#### [What the task asks]
Find every line below where the word "uses" occurs, then give how many you found and nothing else.

(Plain-text document sources)

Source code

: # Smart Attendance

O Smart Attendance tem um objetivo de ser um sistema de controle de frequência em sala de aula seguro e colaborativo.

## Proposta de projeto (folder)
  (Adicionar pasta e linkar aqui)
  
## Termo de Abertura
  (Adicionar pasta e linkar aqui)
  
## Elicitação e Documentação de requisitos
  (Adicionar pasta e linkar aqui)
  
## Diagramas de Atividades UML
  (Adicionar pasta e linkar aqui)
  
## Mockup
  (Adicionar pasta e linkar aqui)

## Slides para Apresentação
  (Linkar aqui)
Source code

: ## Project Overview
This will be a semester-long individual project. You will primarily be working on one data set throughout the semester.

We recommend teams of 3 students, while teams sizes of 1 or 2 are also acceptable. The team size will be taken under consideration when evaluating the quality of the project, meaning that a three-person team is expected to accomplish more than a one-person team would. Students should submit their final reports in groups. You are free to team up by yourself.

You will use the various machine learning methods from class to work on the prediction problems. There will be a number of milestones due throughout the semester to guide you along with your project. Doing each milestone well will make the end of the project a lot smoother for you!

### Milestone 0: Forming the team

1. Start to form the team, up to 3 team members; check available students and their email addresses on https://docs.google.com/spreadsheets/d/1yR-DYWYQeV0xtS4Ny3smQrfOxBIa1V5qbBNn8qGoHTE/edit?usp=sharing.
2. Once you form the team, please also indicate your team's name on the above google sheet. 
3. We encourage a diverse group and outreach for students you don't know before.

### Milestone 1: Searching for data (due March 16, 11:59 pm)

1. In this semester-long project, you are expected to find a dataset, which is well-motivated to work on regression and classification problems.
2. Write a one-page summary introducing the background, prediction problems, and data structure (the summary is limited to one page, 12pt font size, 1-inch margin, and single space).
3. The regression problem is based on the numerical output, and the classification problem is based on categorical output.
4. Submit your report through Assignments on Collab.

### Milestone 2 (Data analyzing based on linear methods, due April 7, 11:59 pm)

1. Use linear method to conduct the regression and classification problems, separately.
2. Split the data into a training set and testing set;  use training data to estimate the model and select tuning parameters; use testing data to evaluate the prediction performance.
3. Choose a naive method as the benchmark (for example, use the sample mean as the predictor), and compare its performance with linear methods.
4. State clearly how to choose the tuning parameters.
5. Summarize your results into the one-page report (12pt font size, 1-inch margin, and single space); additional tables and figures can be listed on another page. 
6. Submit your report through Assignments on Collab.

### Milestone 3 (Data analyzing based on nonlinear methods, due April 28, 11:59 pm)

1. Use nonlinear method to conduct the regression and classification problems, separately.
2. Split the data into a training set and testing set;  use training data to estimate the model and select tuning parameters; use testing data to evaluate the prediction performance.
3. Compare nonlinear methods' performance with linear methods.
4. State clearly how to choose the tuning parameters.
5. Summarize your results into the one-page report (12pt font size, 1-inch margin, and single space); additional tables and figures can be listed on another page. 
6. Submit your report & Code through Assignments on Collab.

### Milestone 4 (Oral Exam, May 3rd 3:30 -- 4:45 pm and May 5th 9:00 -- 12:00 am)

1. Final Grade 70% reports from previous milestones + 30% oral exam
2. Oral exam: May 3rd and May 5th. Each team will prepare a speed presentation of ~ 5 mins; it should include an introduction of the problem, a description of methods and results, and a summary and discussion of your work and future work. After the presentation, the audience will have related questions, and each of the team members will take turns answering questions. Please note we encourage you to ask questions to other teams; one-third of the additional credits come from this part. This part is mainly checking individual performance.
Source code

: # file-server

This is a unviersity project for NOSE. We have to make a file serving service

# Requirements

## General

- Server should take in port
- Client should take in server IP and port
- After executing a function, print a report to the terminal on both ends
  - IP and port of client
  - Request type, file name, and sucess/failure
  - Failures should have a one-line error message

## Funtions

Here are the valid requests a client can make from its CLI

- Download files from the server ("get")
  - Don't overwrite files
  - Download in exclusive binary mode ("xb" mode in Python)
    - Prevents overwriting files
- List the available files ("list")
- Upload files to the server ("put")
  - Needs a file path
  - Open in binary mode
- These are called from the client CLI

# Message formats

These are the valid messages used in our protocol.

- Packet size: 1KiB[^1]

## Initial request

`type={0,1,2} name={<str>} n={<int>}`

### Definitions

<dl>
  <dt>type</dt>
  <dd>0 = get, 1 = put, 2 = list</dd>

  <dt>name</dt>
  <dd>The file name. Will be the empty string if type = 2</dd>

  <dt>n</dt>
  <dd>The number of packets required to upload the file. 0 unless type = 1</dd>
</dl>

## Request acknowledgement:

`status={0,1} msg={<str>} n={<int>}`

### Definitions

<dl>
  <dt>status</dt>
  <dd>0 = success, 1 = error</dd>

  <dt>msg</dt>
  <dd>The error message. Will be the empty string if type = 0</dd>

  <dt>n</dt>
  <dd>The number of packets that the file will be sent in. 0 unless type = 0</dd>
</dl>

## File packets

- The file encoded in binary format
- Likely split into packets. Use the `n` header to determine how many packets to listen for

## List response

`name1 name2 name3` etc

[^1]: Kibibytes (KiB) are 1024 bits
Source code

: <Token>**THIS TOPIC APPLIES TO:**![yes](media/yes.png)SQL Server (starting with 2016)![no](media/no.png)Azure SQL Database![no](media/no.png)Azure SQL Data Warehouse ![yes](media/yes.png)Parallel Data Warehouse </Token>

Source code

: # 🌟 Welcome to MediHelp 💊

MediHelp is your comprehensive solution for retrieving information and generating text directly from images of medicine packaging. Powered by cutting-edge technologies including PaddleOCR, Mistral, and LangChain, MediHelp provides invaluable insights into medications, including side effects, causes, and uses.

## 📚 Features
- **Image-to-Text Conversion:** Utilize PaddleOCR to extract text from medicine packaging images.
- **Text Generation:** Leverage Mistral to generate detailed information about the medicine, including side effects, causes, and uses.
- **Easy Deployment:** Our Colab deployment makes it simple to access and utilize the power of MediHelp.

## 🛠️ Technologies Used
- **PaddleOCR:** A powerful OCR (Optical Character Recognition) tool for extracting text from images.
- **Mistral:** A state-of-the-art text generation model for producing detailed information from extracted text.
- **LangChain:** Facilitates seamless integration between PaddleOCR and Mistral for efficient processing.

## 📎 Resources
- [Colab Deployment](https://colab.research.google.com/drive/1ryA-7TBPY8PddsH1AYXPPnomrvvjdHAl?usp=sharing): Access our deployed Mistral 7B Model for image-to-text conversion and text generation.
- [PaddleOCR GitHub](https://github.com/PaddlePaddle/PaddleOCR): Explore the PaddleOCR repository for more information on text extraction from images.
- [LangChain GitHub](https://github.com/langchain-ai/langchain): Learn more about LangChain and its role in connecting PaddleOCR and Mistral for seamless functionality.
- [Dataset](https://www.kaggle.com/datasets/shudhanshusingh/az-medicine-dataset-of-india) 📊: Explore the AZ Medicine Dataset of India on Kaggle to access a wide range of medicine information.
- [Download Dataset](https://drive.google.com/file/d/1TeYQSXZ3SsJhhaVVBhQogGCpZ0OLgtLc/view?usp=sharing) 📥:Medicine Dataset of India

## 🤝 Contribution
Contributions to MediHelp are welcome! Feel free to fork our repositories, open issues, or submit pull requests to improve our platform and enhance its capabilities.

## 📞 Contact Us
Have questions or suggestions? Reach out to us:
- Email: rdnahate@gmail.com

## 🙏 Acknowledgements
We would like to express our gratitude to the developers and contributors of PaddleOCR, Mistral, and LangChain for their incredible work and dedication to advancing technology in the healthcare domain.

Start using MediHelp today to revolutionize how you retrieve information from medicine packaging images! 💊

#### [Task solution]
2